Return exactly the lines of the records below, starting at the line that contains "agi contre la religion. Murmuré contre" and ending at the line that contains "moquer du prochain.", with both of those lines kept.

Records contained in a dataset:
....................
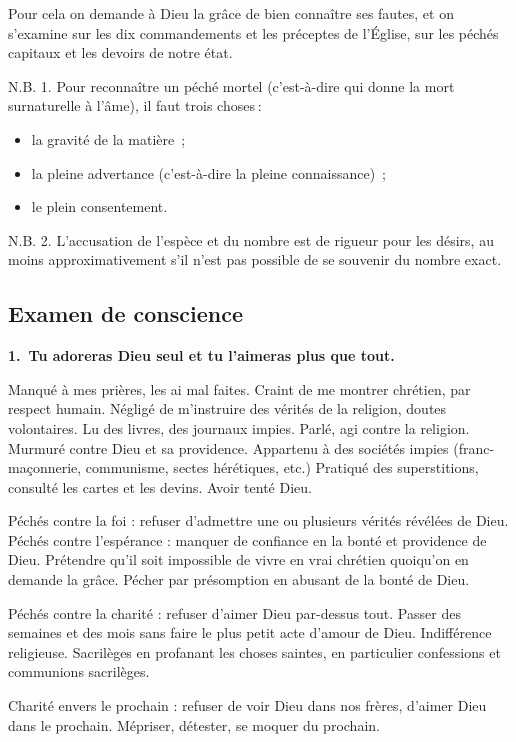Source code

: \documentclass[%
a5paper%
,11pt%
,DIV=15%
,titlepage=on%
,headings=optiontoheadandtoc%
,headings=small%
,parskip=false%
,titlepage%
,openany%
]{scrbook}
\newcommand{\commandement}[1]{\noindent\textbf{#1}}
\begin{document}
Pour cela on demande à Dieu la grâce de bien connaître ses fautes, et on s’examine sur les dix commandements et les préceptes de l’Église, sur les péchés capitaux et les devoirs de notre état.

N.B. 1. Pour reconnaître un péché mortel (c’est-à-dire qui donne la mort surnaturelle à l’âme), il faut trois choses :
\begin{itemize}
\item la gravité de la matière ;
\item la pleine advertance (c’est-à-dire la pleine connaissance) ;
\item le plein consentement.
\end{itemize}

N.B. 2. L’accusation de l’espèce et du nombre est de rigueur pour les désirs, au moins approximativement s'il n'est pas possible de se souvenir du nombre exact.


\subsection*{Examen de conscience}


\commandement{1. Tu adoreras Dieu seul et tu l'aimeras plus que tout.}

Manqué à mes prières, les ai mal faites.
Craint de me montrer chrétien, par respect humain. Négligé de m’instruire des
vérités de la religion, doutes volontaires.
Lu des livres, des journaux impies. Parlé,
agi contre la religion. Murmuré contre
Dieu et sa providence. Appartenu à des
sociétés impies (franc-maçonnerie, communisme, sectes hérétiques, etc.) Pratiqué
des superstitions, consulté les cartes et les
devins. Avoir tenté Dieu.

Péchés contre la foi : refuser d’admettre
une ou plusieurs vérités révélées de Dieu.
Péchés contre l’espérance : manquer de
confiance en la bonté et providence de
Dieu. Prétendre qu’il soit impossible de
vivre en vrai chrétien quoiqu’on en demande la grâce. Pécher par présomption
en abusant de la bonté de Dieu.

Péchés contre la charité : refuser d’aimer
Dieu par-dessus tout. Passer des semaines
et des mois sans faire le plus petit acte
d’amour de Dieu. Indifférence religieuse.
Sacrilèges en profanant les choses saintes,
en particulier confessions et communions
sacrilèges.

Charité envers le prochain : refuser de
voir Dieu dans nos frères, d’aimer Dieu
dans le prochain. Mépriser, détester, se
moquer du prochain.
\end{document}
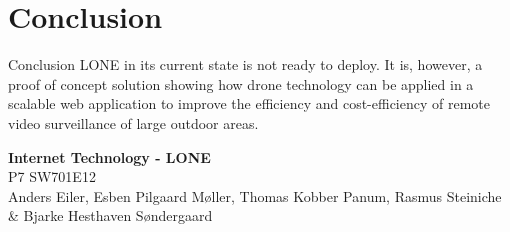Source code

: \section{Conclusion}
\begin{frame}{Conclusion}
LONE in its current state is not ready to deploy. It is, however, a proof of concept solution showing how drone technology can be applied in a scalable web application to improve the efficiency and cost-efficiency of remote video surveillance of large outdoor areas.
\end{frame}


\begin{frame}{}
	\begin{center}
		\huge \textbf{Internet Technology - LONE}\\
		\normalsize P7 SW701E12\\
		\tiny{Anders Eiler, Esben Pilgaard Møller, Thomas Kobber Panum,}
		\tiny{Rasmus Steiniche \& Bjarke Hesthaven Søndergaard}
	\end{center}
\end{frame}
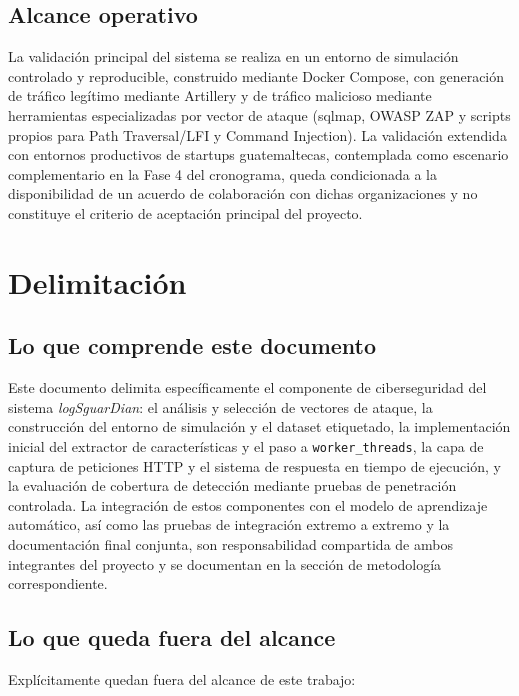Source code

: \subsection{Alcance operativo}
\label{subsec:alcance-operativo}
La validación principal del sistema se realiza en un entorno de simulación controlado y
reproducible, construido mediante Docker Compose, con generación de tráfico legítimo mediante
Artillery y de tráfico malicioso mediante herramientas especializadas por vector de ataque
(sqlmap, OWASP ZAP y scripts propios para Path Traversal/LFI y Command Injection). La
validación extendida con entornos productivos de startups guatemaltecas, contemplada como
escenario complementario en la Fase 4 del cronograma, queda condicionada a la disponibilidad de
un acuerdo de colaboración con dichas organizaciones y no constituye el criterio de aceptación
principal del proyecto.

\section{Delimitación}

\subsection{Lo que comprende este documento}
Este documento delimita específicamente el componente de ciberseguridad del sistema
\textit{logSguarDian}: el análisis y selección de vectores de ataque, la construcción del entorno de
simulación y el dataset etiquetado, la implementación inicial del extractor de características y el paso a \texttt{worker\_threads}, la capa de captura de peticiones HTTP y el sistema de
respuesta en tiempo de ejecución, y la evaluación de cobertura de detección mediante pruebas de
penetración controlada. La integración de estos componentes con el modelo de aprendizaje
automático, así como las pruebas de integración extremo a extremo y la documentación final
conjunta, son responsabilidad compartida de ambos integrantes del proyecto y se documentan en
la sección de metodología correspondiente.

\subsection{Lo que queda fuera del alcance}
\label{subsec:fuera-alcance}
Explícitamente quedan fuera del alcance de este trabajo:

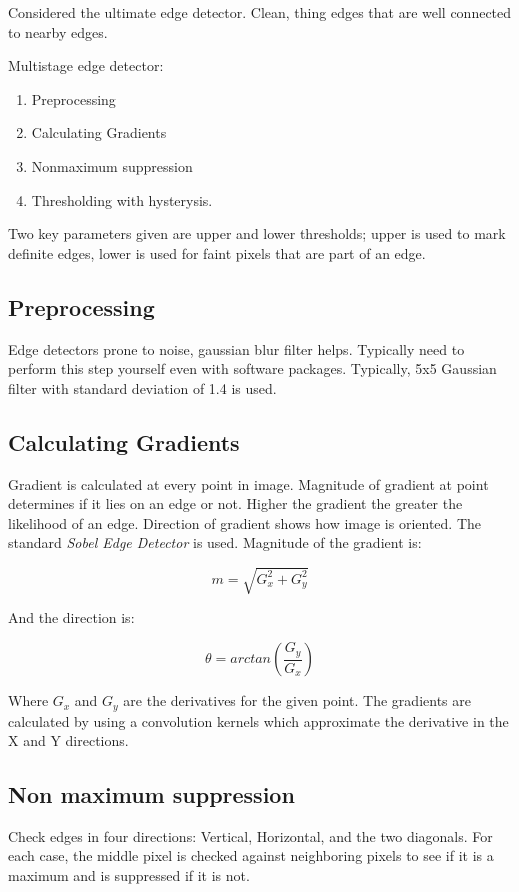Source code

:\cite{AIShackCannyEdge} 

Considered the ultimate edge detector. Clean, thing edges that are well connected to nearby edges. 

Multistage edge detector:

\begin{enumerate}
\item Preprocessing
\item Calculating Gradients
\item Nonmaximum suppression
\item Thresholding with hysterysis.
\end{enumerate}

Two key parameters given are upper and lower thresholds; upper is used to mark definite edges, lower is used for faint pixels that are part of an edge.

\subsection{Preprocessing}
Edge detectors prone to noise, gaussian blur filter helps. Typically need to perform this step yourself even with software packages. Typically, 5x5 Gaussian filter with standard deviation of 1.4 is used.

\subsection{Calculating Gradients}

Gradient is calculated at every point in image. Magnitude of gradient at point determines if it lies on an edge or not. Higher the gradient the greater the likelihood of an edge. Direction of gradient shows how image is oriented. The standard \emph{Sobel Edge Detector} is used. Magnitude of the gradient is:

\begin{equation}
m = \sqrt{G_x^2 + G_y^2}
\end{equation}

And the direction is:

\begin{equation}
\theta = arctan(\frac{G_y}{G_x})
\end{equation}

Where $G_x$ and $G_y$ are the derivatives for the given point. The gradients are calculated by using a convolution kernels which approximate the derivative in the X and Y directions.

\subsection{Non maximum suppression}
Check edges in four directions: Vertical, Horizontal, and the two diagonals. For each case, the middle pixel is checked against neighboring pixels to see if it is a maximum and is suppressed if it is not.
....................
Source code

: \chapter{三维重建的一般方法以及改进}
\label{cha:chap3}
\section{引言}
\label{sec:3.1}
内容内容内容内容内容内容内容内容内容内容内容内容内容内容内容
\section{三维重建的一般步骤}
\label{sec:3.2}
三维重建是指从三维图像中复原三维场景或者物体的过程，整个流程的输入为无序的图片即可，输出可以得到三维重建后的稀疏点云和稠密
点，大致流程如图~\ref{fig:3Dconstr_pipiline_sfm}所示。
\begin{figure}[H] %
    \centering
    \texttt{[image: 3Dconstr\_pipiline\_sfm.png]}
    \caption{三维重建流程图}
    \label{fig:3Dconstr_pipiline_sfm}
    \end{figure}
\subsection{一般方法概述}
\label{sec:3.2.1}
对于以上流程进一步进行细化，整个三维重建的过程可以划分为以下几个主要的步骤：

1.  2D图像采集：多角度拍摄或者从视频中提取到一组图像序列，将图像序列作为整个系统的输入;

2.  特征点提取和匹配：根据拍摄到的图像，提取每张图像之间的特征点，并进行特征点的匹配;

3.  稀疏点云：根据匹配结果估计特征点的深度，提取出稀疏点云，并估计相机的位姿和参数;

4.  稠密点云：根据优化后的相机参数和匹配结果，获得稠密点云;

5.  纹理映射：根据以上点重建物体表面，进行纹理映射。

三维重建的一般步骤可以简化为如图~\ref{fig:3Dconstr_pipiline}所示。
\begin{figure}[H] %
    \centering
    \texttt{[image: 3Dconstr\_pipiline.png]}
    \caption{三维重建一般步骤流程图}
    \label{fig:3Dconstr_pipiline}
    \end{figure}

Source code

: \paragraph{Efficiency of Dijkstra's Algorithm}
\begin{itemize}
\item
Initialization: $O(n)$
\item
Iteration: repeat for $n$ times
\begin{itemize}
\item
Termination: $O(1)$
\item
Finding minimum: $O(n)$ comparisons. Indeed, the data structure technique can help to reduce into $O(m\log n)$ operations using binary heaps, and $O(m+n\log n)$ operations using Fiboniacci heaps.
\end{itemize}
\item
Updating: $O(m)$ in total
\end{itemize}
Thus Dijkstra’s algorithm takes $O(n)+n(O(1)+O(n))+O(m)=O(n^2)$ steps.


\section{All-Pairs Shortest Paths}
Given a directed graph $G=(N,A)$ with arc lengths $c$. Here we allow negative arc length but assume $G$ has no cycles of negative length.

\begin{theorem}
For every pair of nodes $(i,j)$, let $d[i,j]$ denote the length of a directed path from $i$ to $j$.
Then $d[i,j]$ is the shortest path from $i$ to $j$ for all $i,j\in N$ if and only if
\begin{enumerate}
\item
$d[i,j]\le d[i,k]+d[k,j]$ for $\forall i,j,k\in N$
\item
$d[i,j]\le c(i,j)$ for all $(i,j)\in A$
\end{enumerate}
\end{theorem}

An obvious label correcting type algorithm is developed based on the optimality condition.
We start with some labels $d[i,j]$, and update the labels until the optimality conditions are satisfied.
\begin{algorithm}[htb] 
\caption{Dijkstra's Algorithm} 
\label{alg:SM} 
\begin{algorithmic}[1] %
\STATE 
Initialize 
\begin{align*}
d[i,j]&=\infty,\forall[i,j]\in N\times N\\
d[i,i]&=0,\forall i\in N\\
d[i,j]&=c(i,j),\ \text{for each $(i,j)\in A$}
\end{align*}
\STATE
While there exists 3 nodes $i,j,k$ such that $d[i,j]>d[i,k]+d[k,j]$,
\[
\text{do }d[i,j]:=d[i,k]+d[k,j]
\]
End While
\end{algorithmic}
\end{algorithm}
....................
▶ Answer box:
agi contre la religion. Murmuré contre
Dieu et sa providence. Appartenu à des
sociétés impies (franc-maçonnerie, communisme, sectes hérétiques, etc.) Pratiqué
des superstitions, consulté les cartes et les
devins. Avoir tenté Dieu.

Péchés contre la foi : refuser d’admettre
une ou plusieurs vérités révélées de Dieu.
Péchés contre l’espérance : manquer de
confiance en la bonté et providence de
Dieu. Prétendre qu’il soit impossible de
vivre en vrai chrétien quoiqu’on en demande la grâce. Pécher par présomption
en abusant de la bonté de Dieu.

Péchés contre la charité : refuser d’aimer
Dieu par-dessus tout. Passer des semaines
et des mois sans faire le plus petit acte
d’amour de Dieu. Indifférence religieuse.
Sacrilèges en profanant les choses saintes,
en particulier confessions et communions
sacrilèges.

Charité envers le prochain : refuser de
voir Dieu dans nos frères, d’aimer Dieu
dans le prochain. Mépriser, détester, se
moquer du prochain.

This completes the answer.